Stored items:
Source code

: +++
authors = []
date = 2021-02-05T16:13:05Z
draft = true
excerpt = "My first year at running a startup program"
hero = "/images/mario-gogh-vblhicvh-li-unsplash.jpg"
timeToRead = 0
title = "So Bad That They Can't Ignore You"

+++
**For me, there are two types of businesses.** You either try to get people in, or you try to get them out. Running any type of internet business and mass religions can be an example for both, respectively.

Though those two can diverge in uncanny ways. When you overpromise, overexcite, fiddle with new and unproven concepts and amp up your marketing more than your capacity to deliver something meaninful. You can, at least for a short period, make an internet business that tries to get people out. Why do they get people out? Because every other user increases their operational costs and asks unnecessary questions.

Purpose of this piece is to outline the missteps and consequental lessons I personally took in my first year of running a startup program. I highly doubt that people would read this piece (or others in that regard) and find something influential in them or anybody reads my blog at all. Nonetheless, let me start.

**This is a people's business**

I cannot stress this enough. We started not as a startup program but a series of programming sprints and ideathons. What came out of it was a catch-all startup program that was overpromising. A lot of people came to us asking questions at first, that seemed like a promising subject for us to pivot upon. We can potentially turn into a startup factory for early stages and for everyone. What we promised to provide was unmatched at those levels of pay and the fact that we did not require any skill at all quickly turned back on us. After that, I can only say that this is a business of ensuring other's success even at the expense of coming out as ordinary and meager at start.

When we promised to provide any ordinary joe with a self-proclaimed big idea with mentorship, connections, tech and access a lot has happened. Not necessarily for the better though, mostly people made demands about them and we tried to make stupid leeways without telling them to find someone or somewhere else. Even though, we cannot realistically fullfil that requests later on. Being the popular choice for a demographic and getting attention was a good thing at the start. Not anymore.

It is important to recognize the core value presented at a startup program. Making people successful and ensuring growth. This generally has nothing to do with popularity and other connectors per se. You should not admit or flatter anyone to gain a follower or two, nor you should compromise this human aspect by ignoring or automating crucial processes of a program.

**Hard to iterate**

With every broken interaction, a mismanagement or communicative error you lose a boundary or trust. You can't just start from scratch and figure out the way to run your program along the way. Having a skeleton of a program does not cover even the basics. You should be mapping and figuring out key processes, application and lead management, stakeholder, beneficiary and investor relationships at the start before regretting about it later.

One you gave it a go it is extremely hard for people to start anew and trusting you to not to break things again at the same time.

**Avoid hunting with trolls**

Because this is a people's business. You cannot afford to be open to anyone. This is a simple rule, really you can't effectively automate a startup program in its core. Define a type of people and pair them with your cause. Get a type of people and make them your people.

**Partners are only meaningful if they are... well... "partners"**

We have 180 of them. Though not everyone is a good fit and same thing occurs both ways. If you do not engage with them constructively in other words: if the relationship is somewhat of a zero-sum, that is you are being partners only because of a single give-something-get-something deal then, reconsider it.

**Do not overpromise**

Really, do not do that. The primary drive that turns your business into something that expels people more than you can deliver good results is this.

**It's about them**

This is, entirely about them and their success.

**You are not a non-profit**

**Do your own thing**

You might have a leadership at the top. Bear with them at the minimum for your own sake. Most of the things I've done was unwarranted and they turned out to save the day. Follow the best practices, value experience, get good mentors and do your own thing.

---

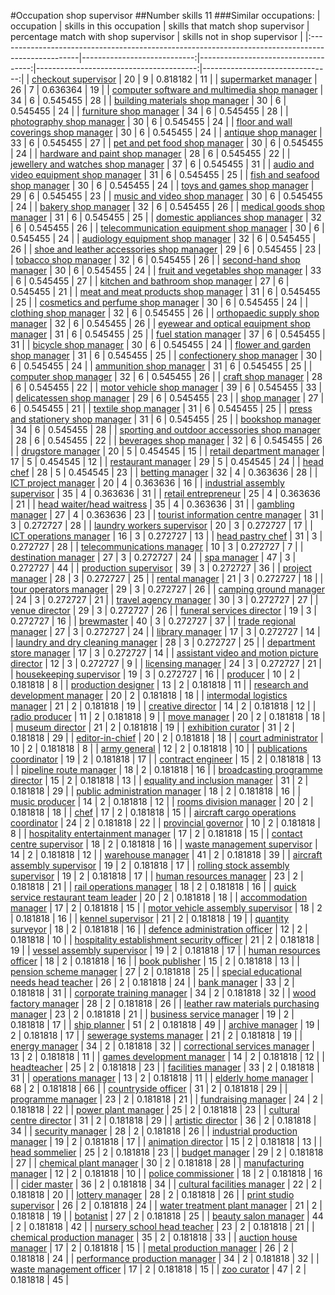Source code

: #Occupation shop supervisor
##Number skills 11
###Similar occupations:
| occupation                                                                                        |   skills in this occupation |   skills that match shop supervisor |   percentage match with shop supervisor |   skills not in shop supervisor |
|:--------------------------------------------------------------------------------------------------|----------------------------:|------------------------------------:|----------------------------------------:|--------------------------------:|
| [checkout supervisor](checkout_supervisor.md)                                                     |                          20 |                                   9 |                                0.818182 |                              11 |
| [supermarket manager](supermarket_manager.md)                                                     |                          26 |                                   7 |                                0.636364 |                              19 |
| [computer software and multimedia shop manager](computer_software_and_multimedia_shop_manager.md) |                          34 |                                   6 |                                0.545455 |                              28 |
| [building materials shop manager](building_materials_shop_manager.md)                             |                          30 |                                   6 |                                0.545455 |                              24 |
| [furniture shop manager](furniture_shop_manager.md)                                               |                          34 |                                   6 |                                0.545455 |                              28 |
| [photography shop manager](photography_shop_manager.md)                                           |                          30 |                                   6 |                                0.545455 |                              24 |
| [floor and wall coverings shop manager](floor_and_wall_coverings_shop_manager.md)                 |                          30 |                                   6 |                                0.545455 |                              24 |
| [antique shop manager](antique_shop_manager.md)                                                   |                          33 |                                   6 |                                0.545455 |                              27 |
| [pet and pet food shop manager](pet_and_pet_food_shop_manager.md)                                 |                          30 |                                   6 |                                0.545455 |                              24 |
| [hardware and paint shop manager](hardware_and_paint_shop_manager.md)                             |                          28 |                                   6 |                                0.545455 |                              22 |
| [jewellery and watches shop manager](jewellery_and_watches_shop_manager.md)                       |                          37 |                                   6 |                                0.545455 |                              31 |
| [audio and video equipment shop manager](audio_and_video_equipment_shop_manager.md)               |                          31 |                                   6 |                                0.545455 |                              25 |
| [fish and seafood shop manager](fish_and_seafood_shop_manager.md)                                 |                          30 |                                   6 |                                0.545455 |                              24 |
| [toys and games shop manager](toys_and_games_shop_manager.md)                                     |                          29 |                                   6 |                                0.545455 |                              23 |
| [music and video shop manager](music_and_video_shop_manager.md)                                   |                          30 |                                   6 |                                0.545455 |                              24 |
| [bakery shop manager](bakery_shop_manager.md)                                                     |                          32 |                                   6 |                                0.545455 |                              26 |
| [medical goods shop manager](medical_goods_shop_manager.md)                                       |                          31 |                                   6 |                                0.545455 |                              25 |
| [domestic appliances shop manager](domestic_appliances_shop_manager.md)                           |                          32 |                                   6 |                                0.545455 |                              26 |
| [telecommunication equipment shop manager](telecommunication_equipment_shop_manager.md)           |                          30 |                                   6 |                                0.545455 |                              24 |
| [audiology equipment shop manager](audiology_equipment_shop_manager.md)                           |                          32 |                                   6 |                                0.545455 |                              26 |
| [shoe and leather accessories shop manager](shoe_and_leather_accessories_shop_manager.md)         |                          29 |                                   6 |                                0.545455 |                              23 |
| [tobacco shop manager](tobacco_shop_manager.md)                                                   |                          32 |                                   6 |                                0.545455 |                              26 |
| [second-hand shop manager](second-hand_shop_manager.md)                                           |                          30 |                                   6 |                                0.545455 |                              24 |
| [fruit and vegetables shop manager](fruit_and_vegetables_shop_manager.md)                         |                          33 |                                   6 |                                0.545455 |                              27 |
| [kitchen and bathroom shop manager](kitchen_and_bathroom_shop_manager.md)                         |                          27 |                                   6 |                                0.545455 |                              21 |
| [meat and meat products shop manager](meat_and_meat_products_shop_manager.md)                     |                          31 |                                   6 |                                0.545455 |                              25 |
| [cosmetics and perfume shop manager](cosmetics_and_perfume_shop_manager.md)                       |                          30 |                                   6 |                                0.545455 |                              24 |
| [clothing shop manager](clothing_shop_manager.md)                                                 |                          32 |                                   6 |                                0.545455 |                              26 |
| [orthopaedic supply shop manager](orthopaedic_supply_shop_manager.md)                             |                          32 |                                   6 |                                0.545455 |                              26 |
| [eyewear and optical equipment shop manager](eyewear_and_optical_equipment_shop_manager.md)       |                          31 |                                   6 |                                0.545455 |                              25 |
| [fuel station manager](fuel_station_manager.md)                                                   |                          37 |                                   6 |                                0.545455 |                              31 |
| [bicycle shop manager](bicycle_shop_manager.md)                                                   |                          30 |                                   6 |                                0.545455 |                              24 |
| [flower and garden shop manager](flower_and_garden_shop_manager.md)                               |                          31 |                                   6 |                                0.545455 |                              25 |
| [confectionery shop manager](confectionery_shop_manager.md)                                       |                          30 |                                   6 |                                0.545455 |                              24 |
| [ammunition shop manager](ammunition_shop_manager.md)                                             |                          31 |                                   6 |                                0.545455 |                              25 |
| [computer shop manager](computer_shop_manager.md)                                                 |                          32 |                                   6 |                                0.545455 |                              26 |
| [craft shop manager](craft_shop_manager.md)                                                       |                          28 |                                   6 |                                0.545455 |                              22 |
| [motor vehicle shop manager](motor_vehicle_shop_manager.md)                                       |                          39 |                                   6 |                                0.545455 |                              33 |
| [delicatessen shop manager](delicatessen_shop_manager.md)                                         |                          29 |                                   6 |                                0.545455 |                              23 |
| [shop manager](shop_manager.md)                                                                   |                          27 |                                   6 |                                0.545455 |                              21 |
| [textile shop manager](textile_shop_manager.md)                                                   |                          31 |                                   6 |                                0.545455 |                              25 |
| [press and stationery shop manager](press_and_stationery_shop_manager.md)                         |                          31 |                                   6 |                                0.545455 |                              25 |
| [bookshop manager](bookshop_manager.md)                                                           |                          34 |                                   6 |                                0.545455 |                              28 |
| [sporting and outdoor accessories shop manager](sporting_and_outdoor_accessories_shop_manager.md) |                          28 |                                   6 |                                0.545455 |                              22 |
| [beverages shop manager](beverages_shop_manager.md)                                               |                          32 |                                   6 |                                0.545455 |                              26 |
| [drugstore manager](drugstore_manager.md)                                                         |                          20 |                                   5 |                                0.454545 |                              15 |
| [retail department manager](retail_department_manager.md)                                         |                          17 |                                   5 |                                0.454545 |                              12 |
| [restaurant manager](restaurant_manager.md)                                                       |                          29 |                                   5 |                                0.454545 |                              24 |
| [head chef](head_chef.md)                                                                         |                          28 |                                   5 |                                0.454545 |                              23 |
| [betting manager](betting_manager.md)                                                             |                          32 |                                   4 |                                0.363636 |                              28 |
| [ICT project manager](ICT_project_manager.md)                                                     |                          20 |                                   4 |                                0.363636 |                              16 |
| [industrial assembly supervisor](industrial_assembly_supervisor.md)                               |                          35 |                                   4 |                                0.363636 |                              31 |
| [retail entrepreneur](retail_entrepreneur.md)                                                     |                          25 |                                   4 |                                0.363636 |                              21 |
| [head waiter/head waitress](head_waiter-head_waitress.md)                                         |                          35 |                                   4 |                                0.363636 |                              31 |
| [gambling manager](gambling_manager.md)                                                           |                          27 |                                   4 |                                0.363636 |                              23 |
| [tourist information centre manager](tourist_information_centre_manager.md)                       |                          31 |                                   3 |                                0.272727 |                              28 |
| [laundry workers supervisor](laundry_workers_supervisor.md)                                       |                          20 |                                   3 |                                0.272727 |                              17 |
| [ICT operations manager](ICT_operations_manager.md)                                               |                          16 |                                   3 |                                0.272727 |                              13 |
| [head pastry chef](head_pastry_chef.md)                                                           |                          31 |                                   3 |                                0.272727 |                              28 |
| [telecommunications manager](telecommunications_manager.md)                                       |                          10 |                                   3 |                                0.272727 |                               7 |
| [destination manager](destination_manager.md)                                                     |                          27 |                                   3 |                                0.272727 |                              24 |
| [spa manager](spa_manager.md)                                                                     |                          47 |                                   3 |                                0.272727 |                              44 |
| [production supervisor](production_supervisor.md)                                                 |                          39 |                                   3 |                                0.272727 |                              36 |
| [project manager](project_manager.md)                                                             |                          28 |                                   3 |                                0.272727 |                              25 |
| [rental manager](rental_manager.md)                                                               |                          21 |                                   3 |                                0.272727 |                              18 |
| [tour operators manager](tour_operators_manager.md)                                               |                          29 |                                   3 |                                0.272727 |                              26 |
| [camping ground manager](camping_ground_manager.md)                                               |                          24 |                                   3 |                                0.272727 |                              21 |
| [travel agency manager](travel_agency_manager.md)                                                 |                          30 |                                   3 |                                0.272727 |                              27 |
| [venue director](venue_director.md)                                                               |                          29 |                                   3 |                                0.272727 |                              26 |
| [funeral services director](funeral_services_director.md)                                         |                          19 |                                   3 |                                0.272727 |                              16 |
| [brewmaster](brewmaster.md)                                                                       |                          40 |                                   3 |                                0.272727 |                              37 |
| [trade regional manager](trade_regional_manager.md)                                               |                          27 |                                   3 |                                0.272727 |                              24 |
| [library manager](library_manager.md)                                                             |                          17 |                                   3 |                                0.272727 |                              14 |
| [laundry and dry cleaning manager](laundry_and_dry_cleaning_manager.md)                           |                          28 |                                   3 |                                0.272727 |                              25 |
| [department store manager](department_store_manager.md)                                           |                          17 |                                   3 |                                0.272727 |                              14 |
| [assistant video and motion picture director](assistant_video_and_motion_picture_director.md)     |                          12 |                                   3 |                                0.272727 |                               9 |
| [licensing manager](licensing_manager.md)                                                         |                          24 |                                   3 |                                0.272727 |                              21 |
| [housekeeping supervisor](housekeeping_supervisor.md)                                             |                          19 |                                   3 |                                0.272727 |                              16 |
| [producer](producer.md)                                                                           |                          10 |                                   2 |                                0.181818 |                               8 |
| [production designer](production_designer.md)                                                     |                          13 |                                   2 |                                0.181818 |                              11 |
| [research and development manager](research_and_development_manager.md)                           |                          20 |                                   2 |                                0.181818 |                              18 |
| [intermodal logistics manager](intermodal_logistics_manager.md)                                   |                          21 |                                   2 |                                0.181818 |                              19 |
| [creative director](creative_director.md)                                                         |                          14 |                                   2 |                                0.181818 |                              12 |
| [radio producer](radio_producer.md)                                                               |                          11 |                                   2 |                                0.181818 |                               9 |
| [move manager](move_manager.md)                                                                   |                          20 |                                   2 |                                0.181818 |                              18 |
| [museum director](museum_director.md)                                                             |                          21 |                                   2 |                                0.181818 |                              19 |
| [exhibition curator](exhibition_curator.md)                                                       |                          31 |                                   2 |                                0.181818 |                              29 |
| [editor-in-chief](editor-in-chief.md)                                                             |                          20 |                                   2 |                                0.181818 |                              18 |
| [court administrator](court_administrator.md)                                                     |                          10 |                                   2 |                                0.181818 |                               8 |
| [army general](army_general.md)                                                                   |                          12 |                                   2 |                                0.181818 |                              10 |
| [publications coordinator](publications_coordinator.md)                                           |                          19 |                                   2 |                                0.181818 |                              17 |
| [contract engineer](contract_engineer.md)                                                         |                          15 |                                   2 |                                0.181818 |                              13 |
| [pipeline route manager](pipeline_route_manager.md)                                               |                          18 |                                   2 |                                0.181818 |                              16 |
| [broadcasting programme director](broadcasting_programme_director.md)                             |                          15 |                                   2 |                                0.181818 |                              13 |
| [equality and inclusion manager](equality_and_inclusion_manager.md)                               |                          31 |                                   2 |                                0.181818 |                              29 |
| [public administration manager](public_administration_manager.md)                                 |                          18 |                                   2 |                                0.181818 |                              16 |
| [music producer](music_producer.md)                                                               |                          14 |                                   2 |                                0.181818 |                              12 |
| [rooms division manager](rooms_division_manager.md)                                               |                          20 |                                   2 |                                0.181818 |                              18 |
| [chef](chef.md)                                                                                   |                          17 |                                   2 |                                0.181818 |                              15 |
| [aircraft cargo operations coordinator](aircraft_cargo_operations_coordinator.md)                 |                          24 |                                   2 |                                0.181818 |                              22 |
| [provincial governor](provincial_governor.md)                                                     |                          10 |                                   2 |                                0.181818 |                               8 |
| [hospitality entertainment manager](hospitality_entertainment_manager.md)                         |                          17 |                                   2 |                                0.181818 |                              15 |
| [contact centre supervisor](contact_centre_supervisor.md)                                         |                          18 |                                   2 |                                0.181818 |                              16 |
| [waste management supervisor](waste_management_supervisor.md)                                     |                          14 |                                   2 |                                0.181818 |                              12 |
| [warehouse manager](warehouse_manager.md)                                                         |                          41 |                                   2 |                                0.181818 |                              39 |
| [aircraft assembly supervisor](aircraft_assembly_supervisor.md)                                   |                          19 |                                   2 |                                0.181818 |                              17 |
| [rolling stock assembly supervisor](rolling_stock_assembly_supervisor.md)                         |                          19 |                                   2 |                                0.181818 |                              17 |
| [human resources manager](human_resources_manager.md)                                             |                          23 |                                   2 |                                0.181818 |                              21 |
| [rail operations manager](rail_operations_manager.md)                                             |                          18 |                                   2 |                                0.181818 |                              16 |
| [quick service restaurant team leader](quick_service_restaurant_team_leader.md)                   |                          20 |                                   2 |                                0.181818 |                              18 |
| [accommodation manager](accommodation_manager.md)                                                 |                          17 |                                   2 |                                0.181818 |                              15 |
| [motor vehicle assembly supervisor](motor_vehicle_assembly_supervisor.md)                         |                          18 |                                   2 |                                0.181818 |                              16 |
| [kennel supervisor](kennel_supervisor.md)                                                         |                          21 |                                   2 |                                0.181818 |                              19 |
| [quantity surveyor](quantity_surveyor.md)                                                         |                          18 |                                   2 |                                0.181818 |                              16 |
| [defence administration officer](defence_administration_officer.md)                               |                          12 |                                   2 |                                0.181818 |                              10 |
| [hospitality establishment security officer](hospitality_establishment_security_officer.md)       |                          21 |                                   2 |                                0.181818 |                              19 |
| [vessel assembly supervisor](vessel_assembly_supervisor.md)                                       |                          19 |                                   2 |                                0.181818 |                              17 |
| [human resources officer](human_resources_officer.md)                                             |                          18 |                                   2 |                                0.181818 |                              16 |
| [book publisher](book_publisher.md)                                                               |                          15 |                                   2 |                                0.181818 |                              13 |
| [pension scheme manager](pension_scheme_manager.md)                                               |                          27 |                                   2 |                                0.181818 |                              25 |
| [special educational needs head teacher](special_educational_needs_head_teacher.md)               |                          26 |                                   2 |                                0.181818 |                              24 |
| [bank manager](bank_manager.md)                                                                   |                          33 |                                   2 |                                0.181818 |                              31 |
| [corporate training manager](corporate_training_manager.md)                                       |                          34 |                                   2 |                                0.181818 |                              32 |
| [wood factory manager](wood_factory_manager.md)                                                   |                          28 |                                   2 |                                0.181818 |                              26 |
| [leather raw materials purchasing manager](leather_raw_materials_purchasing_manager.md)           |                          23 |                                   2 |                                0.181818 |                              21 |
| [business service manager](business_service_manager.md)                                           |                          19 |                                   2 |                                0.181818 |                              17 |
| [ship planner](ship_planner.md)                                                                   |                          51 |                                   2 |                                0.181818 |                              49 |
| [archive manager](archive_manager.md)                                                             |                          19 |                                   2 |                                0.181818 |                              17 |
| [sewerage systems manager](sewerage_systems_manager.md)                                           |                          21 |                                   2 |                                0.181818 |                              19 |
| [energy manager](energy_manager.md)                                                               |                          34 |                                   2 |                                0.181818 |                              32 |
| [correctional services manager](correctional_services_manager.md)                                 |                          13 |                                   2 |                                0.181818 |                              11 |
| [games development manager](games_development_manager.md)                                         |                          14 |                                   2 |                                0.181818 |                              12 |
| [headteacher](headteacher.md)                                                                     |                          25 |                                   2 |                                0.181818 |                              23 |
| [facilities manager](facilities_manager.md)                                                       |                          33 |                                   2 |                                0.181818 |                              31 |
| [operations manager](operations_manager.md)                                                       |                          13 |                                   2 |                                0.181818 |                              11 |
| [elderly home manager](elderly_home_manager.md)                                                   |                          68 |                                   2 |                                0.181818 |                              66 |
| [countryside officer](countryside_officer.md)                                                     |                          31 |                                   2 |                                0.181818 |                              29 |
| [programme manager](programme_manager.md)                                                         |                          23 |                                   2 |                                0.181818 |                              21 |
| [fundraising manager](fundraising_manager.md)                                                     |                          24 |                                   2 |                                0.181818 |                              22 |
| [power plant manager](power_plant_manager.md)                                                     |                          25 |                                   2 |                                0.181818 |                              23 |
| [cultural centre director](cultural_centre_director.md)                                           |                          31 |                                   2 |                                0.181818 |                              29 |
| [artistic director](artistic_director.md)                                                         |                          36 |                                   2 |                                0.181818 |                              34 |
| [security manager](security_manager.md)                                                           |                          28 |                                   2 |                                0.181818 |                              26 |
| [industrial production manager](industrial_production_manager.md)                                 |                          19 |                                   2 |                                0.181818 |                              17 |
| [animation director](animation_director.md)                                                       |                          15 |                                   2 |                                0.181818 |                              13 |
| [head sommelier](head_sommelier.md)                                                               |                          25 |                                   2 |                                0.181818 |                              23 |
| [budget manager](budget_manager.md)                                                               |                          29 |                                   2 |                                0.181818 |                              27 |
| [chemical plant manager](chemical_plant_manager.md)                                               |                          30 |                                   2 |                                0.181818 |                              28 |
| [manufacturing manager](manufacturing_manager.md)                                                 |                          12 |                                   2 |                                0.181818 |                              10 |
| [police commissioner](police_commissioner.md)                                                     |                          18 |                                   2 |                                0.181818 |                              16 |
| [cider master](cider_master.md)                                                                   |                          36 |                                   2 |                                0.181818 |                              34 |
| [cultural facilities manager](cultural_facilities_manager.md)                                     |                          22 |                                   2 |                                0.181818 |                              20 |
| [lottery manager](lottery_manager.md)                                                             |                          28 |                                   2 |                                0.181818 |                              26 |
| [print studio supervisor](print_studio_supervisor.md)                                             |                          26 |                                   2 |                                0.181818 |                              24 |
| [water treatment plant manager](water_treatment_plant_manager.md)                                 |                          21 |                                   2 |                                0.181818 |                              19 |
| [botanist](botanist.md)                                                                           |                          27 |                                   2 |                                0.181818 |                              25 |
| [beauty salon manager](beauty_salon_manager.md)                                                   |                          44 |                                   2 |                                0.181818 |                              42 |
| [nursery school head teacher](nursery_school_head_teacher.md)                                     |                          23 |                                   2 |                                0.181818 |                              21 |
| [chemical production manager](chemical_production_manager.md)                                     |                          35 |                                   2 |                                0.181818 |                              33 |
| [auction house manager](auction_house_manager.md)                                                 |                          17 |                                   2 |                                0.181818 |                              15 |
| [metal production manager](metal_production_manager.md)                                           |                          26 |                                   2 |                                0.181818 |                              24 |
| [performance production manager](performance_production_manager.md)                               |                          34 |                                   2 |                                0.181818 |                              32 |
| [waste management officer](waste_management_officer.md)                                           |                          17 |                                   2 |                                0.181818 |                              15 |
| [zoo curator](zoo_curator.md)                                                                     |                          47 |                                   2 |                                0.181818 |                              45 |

[Task]: Return only the lines of the records in which the string "waste" appears.

[Expected answer]:
| [waste management supervisor](waste_management_supervisor.md)                                     |                          14 |                                   2 |                                0.181818 |                              12 |
| [waste management officer](waste_management_officer.md)                                           |                          17 |                                   2 |                                0.181818 |                              15 |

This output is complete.